## WHAT TO WORK ON
Below are entries; print them exactly from the first line through the one containing "2. Fill out the form to create your account.".

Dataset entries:

== Segment start ==

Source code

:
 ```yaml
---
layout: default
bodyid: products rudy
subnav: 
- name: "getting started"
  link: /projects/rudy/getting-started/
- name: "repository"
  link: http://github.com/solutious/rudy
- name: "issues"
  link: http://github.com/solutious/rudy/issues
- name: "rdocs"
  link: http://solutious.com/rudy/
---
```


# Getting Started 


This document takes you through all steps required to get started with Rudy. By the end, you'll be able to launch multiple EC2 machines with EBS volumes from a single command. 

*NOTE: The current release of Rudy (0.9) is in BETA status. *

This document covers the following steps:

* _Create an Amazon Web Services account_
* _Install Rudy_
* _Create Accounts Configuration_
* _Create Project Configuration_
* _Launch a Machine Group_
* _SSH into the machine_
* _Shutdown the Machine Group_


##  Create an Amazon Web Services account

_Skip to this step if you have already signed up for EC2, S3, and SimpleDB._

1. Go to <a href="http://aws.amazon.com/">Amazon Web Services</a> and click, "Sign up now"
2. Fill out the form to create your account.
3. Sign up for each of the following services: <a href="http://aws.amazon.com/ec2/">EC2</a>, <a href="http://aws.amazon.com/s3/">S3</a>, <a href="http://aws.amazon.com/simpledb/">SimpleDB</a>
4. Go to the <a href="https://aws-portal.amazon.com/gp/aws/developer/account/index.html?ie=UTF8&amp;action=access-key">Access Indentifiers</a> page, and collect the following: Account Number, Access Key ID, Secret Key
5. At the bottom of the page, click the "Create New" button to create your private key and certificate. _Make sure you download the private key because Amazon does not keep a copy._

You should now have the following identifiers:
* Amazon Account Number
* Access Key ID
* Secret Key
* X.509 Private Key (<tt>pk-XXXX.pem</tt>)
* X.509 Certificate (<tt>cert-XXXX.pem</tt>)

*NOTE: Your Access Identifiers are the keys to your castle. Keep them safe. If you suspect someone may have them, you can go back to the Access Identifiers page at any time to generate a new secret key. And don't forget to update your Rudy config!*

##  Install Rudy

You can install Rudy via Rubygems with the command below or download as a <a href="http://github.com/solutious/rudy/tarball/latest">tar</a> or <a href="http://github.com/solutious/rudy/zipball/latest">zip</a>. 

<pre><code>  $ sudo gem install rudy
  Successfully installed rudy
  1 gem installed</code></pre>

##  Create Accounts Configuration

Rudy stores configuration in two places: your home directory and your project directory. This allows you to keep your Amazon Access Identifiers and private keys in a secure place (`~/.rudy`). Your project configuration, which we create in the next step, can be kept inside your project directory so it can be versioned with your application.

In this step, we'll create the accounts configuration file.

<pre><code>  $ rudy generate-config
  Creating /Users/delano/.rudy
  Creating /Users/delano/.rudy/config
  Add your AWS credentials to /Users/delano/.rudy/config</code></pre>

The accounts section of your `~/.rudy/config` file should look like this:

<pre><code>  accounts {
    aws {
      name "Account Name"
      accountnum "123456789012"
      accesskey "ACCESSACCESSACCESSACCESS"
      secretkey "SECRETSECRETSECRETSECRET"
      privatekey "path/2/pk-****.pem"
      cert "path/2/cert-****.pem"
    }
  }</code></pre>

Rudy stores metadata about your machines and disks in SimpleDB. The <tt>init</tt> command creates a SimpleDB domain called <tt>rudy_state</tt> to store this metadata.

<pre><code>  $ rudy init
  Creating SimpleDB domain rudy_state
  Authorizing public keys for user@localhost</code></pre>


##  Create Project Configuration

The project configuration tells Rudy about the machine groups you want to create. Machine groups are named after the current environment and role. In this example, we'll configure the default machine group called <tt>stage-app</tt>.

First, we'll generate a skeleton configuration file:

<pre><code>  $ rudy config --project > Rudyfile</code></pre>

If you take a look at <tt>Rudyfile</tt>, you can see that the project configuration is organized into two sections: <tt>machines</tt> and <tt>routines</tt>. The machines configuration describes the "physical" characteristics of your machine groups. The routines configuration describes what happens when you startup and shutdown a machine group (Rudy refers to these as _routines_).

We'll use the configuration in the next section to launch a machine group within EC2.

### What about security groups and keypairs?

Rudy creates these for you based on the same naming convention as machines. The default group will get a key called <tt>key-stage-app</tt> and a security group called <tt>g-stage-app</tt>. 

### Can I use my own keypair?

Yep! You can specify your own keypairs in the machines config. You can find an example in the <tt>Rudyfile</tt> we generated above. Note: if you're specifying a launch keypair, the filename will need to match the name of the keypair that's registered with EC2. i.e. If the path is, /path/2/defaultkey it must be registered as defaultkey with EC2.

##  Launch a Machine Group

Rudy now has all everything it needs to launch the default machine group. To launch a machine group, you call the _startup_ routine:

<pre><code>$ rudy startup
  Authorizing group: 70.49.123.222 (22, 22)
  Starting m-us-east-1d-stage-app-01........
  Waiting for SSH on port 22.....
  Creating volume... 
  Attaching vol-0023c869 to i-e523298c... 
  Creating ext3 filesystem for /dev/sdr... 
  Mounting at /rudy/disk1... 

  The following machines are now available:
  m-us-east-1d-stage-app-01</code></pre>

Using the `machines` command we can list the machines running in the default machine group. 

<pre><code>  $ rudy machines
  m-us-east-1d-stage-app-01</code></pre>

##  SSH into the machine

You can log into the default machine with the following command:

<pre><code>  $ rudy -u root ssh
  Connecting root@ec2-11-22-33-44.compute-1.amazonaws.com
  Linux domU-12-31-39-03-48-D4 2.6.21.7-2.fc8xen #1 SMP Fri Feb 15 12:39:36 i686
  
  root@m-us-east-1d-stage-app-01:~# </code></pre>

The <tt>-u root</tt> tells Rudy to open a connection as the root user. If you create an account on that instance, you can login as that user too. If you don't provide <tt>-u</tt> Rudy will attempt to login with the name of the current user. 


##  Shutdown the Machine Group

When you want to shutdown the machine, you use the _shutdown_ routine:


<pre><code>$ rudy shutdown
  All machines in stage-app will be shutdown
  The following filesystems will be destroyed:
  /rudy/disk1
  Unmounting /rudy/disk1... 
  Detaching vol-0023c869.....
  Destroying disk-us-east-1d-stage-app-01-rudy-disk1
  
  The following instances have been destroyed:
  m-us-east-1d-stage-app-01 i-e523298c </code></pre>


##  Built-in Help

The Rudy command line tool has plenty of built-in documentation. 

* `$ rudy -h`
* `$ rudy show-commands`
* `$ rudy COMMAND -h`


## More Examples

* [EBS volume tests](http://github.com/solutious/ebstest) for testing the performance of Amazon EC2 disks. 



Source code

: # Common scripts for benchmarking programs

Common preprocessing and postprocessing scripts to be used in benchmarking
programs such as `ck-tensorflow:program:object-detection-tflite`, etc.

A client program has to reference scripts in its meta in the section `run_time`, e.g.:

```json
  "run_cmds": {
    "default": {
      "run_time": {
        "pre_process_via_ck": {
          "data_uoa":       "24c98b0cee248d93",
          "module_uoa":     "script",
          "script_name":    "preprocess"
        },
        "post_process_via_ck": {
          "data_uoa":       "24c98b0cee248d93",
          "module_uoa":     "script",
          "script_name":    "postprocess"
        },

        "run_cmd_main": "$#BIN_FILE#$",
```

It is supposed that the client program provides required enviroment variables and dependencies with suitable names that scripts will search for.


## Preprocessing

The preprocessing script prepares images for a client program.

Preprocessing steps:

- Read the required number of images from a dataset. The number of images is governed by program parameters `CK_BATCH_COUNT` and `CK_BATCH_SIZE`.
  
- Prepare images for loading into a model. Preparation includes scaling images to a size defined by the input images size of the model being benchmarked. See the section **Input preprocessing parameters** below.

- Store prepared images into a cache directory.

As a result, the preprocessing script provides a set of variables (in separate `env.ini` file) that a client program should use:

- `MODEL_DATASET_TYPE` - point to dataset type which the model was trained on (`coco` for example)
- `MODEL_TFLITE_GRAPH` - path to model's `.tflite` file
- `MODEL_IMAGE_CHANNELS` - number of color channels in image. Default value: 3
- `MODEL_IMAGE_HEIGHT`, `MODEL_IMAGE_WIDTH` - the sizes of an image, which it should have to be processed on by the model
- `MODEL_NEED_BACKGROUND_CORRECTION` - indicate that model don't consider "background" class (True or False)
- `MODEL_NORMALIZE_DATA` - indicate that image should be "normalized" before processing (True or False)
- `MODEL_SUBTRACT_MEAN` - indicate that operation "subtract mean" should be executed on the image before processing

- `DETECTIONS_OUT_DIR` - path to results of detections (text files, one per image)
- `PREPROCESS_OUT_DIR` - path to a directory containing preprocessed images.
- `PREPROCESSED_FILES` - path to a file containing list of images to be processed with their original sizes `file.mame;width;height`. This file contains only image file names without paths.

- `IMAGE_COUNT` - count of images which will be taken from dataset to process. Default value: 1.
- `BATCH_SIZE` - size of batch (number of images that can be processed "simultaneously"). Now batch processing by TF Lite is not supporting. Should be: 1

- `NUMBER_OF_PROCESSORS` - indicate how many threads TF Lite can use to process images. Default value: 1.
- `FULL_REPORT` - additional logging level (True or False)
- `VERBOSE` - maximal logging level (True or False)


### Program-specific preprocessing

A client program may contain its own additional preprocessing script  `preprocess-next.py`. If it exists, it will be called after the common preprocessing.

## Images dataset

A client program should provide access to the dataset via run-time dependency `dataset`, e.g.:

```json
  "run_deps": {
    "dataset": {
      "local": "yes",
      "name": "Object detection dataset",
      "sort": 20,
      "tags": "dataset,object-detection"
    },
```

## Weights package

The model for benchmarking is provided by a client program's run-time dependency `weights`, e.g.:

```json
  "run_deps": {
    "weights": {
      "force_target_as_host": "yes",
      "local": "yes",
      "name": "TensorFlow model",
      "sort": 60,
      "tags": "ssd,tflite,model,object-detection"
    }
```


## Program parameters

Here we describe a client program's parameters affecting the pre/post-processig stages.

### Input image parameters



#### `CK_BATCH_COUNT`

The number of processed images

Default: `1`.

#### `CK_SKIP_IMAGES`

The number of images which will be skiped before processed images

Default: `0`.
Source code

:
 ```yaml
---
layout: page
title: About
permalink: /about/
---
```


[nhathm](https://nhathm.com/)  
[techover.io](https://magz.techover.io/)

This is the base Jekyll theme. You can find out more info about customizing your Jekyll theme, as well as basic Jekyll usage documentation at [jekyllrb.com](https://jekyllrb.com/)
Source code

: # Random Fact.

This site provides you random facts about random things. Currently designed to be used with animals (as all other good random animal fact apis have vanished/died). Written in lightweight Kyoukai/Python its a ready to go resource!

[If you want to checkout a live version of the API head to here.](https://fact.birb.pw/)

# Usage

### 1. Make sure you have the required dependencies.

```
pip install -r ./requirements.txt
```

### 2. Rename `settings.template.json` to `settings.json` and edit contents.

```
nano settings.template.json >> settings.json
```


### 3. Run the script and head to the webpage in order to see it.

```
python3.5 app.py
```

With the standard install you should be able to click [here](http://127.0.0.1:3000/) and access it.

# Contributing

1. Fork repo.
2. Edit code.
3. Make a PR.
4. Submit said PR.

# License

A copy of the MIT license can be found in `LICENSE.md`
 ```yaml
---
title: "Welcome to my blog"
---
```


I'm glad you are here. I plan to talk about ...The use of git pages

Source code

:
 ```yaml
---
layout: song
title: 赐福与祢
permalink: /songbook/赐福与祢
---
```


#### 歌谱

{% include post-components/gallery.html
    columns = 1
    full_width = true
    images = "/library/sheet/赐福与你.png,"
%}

== Segment end ==

## WRITTEN ANSWER
Source code

:
 ```yaml
---
layout: default
bodyid: products rudy
subnav: 
- name: "getting started"
  link: /projects/rudy/getting-started/
- name: "repository"
  link: http://github.com/solutious/rudy
- name: "issues"
  link: http://github.com/solutious/rudy/issues
- name: "rdocs"
  link: http://solutious.com/rudy/
---
```


# Getting Started 


This document takes you through all steps required to get started with Rudy. By the end, you'll be able to launch multiple EC2 machines with EBS volumes from a single command. 

*NOTE: The current release of Rudy (0.9) is in BETA status. *

This document covers the following steps:

* _Create an Amazon Web Services account_
* _Install Rudy_
* _Create Accounts Configuration_
* _Create Project Configuration_
* _Launch a Machine Group_
* _SSH into the machine_
* _Shutdown the Machine Group_


##  Create an Amazon Web Services account

_Skip to this step if you have already signed up for EC2, S3, and SimpleDB._

1. Go to <a href="http://aws.amazon.com/">Amazon Web Services</a> and click, "Sign up now"
2. Fill out the form to create your account.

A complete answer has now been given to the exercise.